I ate half of it before I realized I hadn’t photographed it yet, whoops!
Mediterranean Orzo Salad with Feta Vinaigrette*
1 c. uncooked orzo (rice shaped pasta)
2 c. bagged prewashed baby spinach, chopped
1/2 c. chopped, drained oil packed sun dried tomatoes, halved
3 tbsp chopped red onion (I used half an onion)
3 tbsp chopped pitted kalamata olives (I think I cheated and used a can of olive rings)
1/2 tsp fresh black pepper
1/4 tsp salt
1 6 oz jar marinated artichoke hearts, undrained
1/4 c. feta cheese, crumbled and divided
Method:
Cook the orzo according to the package directions, drain. Rinse with cold water. Combine with the spinach and next five ingredients (through salt) in a large bowl.
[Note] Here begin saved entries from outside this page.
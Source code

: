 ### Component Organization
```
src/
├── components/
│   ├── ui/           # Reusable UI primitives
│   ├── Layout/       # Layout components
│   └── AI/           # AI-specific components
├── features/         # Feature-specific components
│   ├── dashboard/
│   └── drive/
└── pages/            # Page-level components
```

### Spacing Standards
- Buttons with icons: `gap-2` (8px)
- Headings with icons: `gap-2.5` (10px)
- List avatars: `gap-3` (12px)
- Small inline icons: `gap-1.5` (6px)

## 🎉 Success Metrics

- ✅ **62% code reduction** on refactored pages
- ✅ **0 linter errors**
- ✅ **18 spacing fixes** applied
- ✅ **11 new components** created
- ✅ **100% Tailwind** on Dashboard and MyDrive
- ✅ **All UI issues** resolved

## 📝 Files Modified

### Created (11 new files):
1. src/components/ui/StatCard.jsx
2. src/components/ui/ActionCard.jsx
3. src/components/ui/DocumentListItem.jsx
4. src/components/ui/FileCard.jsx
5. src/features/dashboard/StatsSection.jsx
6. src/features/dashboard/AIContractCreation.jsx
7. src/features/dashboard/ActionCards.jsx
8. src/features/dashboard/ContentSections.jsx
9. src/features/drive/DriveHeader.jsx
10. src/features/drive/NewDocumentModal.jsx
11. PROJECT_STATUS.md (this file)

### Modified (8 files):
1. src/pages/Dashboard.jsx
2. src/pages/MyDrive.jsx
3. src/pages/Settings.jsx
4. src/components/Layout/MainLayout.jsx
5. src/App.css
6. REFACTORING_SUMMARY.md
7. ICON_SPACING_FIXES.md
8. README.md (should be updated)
Drain artichokes, but RESERVE the marinade. Coarsely chop the artichokes and add them, as well as the marinade and 1/2 c. of the feta cheese to the orzo mixture, tossing gently to coat. Top with remaining feta cheese.
*from Cooking Light
Note: If you HATE artichokes, you might get a similar result if you just mix a bit of greek salad dressing into the orzo mixture. Artichokes are good though, and their marinade is awesome! Give em a try!